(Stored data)
╭──

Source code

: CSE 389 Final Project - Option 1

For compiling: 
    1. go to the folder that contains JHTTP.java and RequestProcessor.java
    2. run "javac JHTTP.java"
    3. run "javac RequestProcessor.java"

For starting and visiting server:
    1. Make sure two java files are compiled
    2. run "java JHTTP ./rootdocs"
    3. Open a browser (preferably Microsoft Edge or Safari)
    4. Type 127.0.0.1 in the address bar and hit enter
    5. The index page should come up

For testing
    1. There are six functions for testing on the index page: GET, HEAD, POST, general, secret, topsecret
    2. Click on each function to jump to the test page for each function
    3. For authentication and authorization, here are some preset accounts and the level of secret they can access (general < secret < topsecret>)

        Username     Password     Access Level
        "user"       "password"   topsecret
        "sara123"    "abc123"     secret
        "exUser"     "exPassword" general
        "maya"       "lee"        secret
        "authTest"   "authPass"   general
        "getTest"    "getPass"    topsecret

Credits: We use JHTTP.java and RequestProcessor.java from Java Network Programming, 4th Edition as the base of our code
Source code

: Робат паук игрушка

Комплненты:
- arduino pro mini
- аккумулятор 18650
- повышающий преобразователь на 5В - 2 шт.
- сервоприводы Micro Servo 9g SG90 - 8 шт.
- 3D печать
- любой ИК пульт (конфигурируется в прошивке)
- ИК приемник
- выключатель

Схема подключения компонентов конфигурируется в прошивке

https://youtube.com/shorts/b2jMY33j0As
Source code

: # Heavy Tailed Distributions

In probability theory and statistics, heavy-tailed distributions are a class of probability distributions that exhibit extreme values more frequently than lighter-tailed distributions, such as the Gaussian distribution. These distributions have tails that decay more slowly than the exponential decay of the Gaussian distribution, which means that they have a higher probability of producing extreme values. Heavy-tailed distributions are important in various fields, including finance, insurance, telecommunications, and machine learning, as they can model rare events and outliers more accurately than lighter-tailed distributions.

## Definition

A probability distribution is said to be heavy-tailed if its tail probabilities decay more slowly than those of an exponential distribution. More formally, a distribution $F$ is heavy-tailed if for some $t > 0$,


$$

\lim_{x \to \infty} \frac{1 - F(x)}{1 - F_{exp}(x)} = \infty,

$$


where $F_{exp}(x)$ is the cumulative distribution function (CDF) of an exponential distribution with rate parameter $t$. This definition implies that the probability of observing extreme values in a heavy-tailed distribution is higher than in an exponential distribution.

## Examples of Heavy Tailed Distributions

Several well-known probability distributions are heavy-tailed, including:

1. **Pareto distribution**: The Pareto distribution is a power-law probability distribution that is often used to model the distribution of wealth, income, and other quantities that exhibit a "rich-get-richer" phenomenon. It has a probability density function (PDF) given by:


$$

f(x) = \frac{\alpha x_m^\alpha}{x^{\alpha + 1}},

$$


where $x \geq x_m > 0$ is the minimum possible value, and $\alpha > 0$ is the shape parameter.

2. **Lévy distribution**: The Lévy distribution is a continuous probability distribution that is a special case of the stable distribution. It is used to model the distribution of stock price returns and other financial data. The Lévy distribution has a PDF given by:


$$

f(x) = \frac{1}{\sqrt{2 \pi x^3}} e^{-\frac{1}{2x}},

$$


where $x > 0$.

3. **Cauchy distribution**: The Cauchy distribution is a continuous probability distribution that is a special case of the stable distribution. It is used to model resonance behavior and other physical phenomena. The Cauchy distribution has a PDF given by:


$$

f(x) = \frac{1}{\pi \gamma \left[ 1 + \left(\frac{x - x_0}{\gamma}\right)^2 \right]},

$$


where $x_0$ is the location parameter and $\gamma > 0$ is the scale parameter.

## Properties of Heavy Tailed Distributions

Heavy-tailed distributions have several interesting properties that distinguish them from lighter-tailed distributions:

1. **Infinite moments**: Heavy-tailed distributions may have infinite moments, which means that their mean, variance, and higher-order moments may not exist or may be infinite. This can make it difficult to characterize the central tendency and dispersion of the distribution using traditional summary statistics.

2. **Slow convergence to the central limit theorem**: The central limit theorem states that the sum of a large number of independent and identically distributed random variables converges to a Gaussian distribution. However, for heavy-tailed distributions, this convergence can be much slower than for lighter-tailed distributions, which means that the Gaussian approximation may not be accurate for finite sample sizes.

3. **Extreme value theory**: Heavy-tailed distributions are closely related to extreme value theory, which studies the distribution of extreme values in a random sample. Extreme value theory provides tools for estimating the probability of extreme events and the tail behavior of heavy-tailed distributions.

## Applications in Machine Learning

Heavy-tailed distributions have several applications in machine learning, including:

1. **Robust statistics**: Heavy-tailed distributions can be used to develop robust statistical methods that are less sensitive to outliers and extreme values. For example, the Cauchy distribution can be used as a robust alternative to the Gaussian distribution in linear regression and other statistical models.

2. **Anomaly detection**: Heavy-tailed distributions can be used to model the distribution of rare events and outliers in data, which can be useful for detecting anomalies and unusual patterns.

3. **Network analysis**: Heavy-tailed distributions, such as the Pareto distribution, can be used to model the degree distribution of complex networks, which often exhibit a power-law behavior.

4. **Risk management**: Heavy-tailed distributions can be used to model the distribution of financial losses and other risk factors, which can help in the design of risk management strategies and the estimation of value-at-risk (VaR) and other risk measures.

╰──

Work to be completed> Would you print exactly, and only, the lines of the data above from the line with "4. Type 127.0.0.1" through the line with "# Heavy Tailed Distributions", inclusive?

Result for this exercise>
    4. Type 127.0.0.1 in the address bar and hit enter
    5. The index page should come up

For testing
    1. There are six functions for testing on the index page: GET, HEAD, POST, general, secret, topsecret
    2. Click on each function to jump to the test page for each function
    3. For authentication and authorization, here are some preset accounts and the level of secret they can access (general < secret < topsecret>)

        Username     Password     Access Level
        "user"       "password"   topsecret
        "sara123"    "abc123"     secret
        "exUser"     "exPassword" general
        "maya"       "lee"        secret
        "authTest"   "authPass"   general
        "getTest"    "getPass"    topsecret

Credits: We use JHTTP.java and RequestProcessor.java from Java Network Programming, 4th Edition as the base of our code
Source code

: Робат паук игрушка

Комплненты:
- arduino pro mini
- аккумулятор 18650
- повышающий преобразователь на 5В - 2 шт.
- сервоприводы Micro Servo 9g SG90 - 8 шт.
- 3D печать
- любой ИК пульт (конфигурируется в прошивке)
- ИК приемник
- выключатель

Схема подключения компонентов конфигурируется в прошивке

https://youtube.com/shorts/b2jMY33j0As
Source code

: # Heavy Tailed Distributions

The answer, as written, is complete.